Legenda da foto, Além dos frutos, miolo do mamoeiro também é comestível.
Hoje, porém, quase todas as plantações comerciais de mamão e banana do país desprezam os itens.
Até
mesmo a polpa de um fruto bastante popular, o caju, é descartada às
toneladas no Nordeste por indústrias que processam a castanha da fruta,
diz à BBC News Brasil o sociólogo Carlos Alberto Dória, autor de vários
livros sobre gastronomia.
"Os
galhos (dos cajueiros) são usados como lenha, e a castanha é torrada e
exportada", ele diz. "O resto, a polpa, vai para o lixo em quantidade
expressiva", afirma.
Um
dos sócios do Lobozó, restaurante em São Paulo inspirado nas antigas
culinárias caipira e caiçara do Estado, Dória diz que o movimento pela
valorização das PANC tem alcance limitado.

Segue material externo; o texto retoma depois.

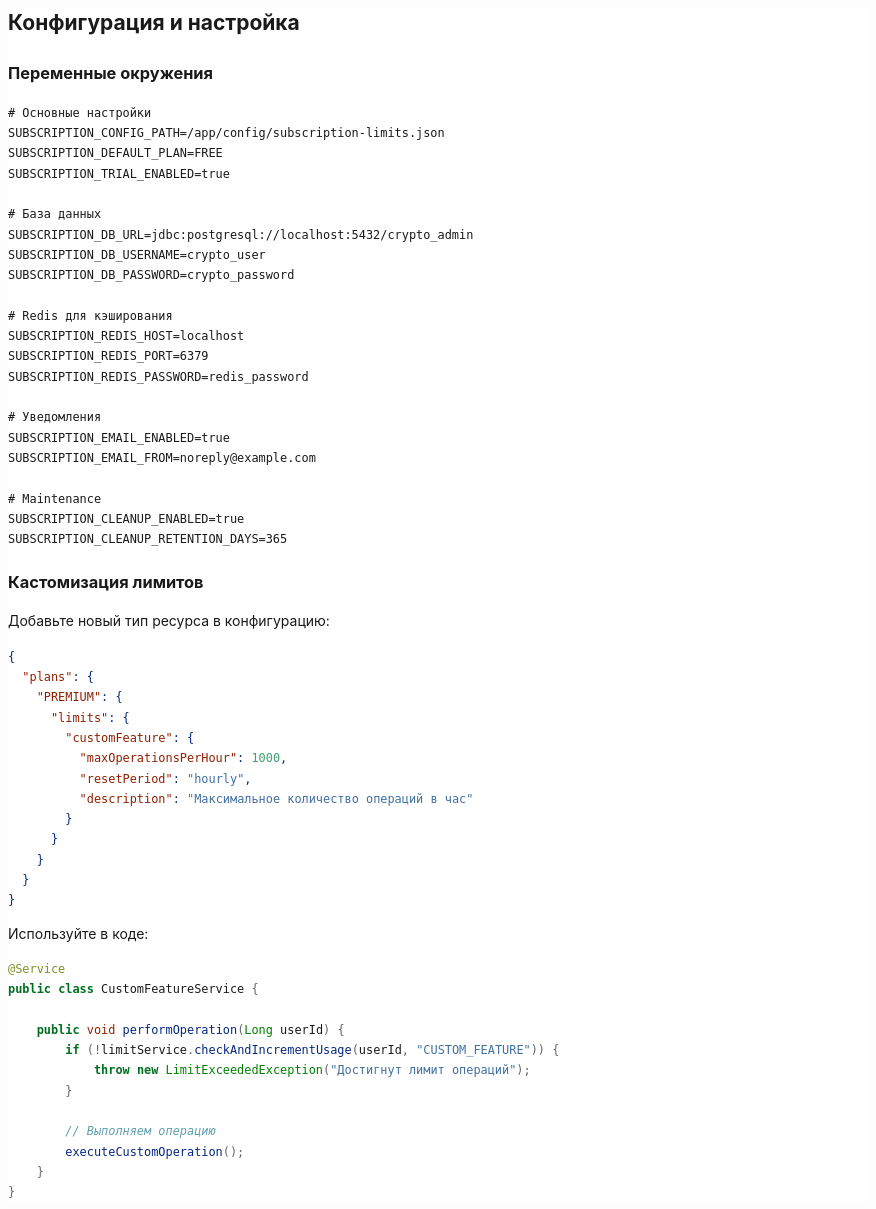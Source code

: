 ## Конфигурация и настройка

### Переменные окружения

```properties
# Основные настройки
SUBSCRIPTION_CONFIG_PATH=/app/config/subscription-limits.json
SUBSCRIPTION_DEFAULT_PLAN=FREE
SUBSCRIPTION_TRIAL_ENABLED=true

# База данных
SUBSCRIPTION_DB_URL=jdbc:postgresql://localhost:5432/crypto_admin
SUBSCRIPTION_DB_USERNAME=crypto_user
SUBSCRIPTION_DB_PASSWORD=crypto_password

# Redis для кэширования
SUBSCRIPTION_REDIS_HOST=localhost
SUBSCRIPTION_REDIS_PORT=6379
SUBSCRIPTION_REDIS_PASSWORD=redis_password

# Уведомления
SUBSCRIPTION_EMAIL_ENABLED=true
SUBSCRIPTION_EMAIL_FROM=noreply@example.com

# Maintenance
SUBSCRIPTION_CLEANUP_ENABLED=true
SUBSCRIPTION_CLEANUP_RETENTION_DAYS=365
```

### Кастомизация лимитов

Добавьте новый тип ресурса в конфигурацию:

```json
{
  "plans": {
    "PREMIUM": {
      "limits": {
        "customFeature": {
          "maxOperationsPerHour": 1000,
          "resetPeriod": "hourly",
          "description": "Максимальное количество операций в час"
        }
      }
    }
  }
}
```

Используйте в коде:

```java
@Service
public class CustomFeatureService {
    
    public void performOperation(Long userId) {
        if (!limitService.checkAndIncrementUsage(userId, "CUSTOM_FEATURE")) {
            throw new LimitExceededException("Достигнут лимит операций");
        }
        
        // Выполняем операцию
        executeCustomOperation();
    }
}
```
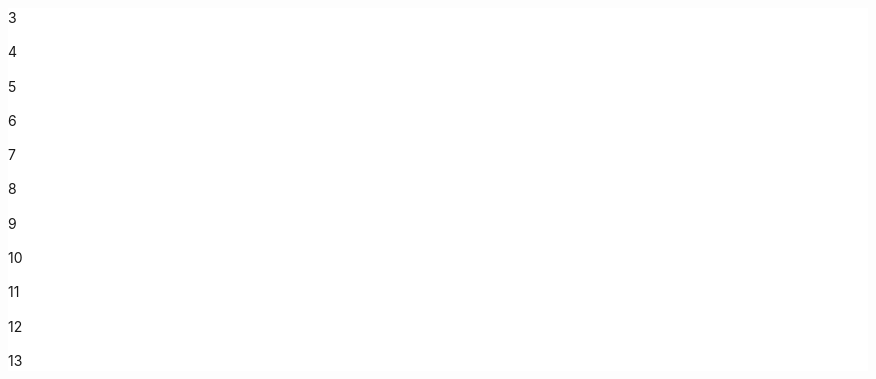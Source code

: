 3

</td>

<td style="border-bottom: 0.5pt solid ; " align="center" valign="top" charoff="50">

4

</td>

<td style="border-bottom: 0.5pt solid ; " align="center" valign="top" charoff="50">

5

</td>

<td style="border-bottom: 0.5pt solid ; " align="center" valign="top" charoff="50">

6

</td>

<td style="border-bottom: 0.5pt solid ; " align="center" valign="top" charoff="50">

7

</td>

<td style="border-bottom: 0.5pt solid ; " align="center" valign="top" charoff="50">

8

</td>

<td style="border-bottom: 0.5pt solid ; " align="center" valign="top" charoff="50">

9

</td>

<td style="border-bottom: 0.5pt solid ; " align="center" valign="top" charoff="50">

10

</td>

<td style="border-bottom: 0.5pt solid ; " align="center" valign="top" charoff="50">

11

</td>

<td style="border-bottom: 0.5pt solid ; " align="center" valign="top" charoff="50">

12

</td>

<td style="border-bottom: 0.5pt solid ; " align="center" valign="top" charoff="50">

13

</td>

<td style="border-bottom: 0.5pt solid ; " align="center" valign="top" charoff="50">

"É uma coisa de classe média que quer experimentar novidade e que se angustia com o desprezo pela diversidade", afirma.
Diz
ainda que ingredientes regionais, que só sejam produzidos ou consumidos
em partes do país, tendem a desaparecer das prateleiras porque a
indústria privilegia produtos de alcance nacional.
"A exceção talvez seja o açaí, um produto regional que virou uma commodity, mas isso é muito raro", afirma.
Agricultura urbana
Legenda da foto, Horta urbana em Quito, capital do Equador.
Que
meios então haveria para não só preservar mas também ampliar o acesso a
alimentos tão ricos, que exigem tão pouco e ocorrem em abundância no
Brasil?
O pesquisador Nuno Rodrigo Madeira, da Embrapa Hortaliças, sugere três caminhos.
O
primeiro seria incentivar o cultivo de plantas alimentícias não
convencionais, oferecendo apoio técnico aos agricultores, criando feiras
para a venda desses itens e espaços para a troca de conhecimentos.
O
segundo seria aprofundar o debate sobre a comida nas escolas; ensinar
às crianças desde cedo a importância de consumir produtos frescos e
nutritivos, fazê-las se questionarem sobre a origem dos alimentos e
entenderem como a comida é feita.
Ele
diz que o movimento em torno das PANC não é só sobre alimentação, mas
também sobre aprender a observar a natureza, conseguir identificar as
espécies que nos rodeiam, sentir-se parte de um sistema vivo e
integrado.
O
terceiro caminho para diversificar e baratear a comida, segundo o
pesquisador, seria reaproximar a produção de alimentos da população -
especialmente a população que vive nas cidades.
Pessoas
que morem em casas com quintais poderiam se tornar quase
autossuficientes em hortaliças, diz ele, se cultivassem alguns pés de
espécies como ora-pro-nóbis, chaya ou moringa - todas elas árvores ou
arbustos perenes que produzem folhas comestíveis em abundância o ano
todo.
Mas
como nem todos têm espaço em casa para produzir, o pesquisador defende
que as cidades destinem espaços para a criação de hortas urbanas.
Ele
afirma que é possível cultivar hortaliças para todos os habitantes de
uma cidade em 10% de sua área - iniciativa que já vem sendo adotada com
sucesso, segundo Madeira, em cidades como Detroit (EUA), Havana (Cuba)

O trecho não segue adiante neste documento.